The Graveyards and Cemeteries of Edinburgh by Charlotte Golledge is a fascinating book that will be of interest and value to anyone who's ever taken the time to wander through Edinburgh's many graveyards and cemeteries or who is interested in the history of this most intriguing and attractive of cities. In her brief introduction, the author says: "When I embarked on the exciting task of writing this book, I had not comprehended just how many of Edinburgh's dead had contributed to the modern world. The dead are not simply our past; they are also our present and future." This book is as much about the long-term residents of the graveyards and cemeteries of Scotland's capital as about the places themselves: but then that is a large part of the attraction of visiting them.
The book covers the individual histories of the graveyards of St Cuthbert's, Greyfriars Kirkyard, Canongate Kirkyard, Old Calton Burial Ground, Buccleuch Parish Church Chapel Yard, St John's Churchyard, New Calton Burial Ground, the Jewish cemeteries, East Preston Burial Ground, Warriston Cemetery, Dalry Cemetery, Dean Cemetery, Rosebank Cemetery, and the Grange and Piershill Cemetery. The story includes the notable events, burials and grave markers at each burial ground as well as the changes in how the people of Edinburgh buried their dead and mourned their loved ones over the years as the new profession of undertaker took over the role of the church for the new cemeteries. The author also unearths evidence of the lost burial grounds of Edinburgh that have been moved, built over or rediscovered. At the back are lists of all cemeteries and graveyards in Edinburgh and the surrounding area; and of notable burials for which there was no space in the main body of the work.

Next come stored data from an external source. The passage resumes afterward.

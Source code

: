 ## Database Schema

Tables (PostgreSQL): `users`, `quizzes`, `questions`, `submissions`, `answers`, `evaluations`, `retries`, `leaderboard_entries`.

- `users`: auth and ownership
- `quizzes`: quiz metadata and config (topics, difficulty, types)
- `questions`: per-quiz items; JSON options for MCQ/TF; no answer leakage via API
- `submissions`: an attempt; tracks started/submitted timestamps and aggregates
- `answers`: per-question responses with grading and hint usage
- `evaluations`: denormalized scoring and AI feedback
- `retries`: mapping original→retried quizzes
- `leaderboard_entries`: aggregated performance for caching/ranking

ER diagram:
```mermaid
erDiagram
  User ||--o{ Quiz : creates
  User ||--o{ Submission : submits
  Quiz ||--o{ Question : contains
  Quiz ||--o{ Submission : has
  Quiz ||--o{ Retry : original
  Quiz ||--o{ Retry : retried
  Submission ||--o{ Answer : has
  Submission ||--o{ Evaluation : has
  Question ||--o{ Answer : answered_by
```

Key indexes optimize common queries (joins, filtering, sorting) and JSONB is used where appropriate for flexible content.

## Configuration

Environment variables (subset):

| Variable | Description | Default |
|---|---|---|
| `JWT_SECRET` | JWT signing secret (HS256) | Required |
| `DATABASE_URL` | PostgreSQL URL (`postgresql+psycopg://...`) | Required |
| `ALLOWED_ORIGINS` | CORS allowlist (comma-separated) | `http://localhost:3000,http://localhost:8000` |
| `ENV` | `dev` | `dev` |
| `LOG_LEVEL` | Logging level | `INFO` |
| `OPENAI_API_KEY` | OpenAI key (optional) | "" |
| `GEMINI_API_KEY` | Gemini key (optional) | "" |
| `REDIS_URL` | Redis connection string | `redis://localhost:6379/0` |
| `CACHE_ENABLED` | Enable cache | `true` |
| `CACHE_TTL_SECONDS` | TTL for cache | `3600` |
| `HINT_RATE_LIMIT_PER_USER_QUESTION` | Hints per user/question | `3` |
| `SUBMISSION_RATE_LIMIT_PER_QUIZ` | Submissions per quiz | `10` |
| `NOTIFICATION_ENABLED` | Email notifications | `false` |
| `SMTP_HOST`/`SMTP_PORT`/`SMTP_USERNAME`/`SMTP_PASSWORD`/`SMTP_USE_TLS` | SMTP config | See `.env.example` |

The author's text is nicely readable and obviously very well researched. The book is well illustrated throughout with mainly colour photographs of graveyards and cemeteries and of monuments found within them (plus the occasional lighthouse). We've wandered around more than a few graveyards or kirkyard in our time, looking at the church or monumental architecture and thinking about the people whose stories ended in these places. Perhaps the best recommendation we can give for this book is that it has broadened our horizons significantly about Edinburgh's graveyards and cemeteries and will certainly be put to practical use as we follow in the author's footsteps to some we've never visited before.